» Brief: Every line in the material below that includes "Compound" should be copied.

» Provided records:
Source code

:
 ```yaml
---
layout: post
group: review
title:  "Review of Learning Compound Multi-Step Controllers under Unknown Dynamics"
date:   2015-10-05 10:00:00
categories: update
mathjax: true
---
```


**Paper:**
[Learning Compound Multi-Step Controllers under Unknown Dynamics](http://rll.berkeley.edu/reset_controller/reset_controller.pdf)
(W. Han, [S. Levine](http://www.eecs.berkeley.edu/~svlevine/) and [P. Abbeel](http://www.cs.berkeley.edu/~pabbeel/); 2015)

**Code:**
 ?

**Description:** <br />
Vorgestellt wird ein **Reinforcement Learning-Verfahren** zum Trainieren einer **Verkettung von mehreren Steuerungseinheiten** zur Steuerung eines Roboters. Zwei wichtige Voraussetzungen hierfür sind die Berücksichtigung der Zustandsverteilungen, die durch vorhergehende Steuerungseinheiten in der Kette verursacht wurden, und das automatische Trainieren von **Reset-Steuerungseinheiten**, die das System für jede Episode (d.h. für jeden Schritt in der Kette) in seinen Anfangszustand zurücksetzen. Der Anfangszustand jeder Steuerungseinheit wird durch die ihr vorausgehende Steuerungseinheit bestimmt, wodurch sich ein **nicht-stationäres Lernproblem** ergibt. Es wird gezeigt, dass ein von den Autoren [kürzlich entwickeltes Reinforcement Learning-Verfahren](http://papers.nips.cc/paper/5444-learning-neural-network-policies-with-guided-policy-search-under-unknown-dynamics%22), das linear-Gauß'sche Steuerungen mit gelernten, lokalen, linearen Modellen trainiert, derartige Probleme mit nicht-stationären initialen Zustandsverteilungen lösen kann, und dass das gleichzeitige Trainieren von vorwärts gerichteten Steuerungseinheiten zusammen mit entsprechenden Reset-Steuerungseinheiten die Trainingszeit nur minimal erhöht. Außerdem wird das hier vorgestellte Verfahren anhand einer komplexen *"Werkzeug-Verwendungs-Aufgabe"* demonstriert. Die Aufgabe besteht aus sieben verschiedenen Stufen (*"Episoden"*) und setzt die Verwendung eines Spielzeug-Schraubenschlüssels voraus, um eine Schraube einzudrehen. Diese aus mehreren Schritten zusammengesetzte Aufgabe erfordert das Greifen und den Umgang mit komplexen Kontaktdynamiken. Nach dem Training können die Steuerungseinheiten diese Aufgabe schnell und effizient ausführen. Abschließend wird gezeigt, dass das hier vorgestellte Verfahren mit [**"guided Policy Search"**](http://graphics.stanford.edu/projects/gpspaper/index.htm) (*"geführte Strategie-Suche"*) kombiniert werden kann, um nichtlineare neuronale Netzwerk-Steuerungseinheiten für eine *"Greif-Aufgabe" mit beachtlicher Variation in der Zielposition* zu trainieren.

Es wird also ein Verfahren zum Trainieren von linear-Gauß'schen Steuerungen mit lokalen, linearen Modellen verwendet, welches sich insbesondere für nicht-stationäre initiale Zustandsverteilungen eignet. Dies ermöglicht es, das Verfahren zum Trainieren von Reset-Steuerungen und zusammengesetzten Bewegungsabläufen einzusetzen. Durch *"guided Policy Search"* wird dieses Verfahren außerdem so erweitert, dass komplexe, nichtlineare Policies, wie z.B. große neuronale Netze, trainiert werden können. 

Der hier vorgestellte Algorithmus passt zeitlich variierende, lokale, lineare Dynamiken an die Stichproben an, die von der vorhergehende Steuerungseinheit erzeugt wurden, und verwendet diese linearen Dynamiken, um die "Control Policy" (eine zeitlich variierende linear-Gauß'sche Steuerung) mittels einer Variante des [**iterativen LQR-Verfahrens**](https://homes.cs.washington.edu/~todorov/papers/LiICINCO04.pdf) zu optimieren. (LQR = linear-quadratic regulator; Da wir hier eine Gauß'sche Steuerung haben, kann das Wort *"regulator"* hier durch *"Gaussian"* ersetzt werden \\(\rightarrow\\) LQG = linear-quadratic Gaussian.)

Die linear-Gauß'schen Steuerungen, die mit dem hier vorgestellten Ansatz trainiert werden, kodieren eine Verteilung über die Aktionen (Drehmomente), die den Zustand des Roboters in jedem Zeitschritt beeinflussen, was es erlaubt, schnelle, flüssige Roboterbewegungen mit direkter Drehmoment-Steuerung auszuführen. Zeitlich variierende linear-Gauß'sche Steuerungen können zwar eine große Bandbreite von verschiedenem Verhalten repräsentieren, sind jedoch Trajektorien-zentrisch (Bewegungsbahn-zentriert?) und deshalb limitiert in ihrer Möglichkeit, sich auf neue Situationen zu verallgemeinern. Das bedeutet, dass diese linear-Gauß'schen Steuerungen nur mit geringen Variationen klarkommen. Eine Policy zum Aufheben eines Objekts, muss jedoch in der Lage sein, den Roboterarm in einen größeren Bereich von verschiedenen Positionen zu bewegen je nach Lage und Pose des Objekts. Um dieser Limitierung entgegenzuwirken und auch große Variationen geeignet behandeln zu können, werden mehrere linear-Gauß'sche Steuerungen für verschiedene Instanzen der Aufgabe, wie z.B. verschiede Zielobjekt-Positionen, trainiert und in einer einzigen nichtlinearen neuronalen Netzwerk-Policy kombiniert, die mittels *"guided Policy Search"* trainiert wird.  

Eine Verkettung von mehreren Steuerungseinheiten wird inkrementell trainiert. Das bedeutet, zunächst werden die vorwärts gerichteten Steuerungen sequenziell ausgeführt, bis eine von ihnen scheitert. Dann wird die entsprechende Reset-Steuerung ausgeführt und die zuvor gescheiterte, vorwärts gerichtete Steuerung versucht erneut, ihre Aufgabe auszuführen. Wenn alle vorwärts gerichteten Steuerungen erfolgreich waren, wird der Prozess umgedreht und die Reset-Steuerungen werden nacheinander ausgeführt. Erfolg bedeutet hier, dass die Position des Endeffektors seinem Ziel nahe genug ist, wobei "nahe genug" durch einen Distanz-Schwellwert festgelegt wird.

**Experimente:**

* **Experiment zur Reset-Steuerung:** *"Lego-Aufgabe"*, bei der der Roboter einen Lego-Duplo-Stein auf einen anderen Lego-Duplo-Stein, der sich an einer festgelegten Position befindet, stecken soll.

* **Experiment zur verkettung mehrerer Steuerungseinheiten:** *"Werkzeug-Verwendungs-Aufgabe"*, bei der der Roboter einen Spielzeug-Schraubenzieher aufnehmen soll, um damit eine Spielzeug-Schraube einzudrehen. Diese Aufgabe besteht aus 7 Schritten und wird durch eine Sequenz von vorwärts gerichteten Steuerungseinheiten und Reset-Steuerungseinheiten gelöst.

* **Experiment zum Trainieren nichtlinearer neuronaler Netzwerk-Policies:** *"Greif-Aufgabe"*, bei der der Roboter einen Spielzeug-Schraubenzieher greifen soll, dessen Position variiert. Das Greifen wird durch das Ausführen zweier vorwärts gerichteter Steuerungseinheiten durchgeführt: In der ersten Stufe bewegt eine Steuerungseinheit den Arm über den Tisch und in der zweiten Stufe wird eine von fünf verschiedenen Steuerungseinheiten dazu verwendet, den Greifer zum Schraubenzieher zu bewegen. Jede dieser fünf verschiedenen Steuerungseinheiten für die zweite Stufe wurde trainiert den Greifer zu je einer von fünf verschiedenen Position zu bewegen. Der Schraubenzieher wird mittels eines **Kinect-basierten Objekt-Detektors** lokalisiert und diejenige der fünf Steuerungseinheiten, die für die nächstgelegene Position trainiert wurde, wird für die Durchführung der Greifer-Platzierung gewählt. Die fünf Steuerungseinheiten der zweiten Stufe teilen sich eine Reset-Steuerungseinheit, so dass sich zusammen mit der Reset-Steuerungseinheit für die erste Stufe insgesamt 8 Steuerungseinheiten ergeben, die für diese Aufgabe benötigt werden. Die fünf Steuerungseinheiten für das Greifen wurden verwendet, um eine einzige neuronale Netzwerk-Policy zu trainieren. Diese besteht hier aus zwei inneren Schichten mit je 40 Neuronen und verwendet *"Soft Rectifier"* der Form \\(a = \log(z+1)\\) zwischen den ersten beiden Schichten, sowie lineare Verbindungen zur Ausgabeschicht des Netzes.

» Answer:
title:  "Review of Learning Compound Multi-Step Controllers under Unknown Dynamics"
[Learning Compound Multi-Step Controllers under Unknown Dynamics](http://rll.berkeley.edu/reset_controller/reset_controller.pdf)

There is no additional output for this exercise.